If a line of the records contains the word "should", list it.

**Information**

____

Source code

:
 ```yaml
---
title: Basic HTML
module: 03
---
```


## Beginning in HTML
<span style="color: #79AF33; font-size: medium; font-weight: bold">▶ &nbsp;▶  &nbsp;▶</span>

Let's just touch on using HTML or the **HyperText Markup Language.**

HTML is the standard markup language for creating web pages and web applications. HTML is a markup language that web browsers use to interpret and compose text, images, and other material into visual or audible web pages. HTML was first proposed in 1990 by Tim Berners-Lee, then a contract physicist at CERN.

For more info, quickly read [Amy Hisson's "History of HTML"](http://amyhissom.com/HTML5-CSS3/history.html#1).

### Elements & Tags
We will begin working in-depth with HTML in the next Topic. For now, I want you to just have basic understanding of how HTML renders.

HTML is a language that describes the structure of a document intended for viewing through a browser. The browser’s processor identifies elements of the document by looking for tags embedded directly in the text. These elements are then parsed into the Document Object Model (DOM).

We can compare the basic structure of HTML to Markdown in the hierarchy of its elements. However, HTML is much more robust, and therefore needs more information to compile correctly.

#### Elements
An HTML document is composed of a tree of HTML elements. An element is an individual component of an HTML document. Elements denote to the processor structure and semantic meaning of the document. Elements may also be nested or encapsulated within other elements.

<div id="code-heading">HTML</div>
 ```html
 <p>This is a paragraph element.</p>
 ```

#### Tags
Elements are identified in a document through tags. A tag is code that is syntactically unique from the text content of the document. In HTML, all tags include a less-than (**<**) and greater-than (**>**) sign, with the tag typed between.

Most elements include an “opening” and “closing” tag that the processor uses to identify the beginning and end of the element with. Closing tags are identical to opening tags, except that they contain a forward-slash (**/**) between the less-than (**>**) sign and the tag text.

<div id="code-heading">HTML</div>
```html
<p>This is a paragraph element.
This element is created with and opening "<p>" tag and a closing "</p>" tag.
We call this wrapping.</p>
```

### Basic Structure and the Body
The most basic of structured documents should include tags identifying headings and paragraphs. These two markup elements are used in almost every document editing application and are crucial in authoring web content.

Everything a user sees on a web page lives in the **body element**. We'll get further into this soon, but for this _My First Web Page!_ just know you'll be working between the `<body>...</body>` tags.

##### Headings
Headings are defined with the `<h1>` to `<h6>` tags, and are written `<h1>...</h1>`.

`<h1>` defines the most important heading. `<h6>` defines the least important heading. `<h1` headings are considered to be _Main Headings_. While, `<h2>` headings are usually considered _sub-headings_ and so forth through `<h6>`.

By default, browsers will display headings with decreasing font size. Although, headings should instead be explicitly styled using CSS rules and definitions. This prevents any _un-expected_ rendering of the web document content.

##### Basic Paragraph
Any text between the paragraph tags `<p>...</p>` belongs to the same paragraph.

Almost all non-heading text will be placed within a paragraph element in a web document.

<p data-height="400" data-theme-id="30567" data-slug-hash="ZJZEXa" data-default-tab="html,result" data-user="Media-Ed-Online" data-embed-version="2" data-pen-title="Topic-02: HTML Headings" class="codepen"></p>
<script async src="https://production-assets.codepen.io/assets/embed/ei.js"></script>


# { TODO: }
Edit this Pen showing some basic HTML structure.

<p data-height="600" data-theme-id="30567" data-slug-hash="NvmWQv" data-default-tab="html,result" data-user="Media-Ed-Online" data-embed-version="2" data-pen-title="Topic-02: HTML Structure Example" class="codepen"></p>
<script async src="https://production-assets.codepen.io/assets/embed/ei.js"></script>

____

**Task answer**
The most basic of structured documents should include tags identifying headings and paragraphs. These two markup elements are used in almost every document editing application and are crucial in authoring web content.
By default, browsers will display headings with decreasing font size. Although, headings should instead be explicitly styled using CSS rules and definitions. This prevents any _un-expected_ rendering of the web document content.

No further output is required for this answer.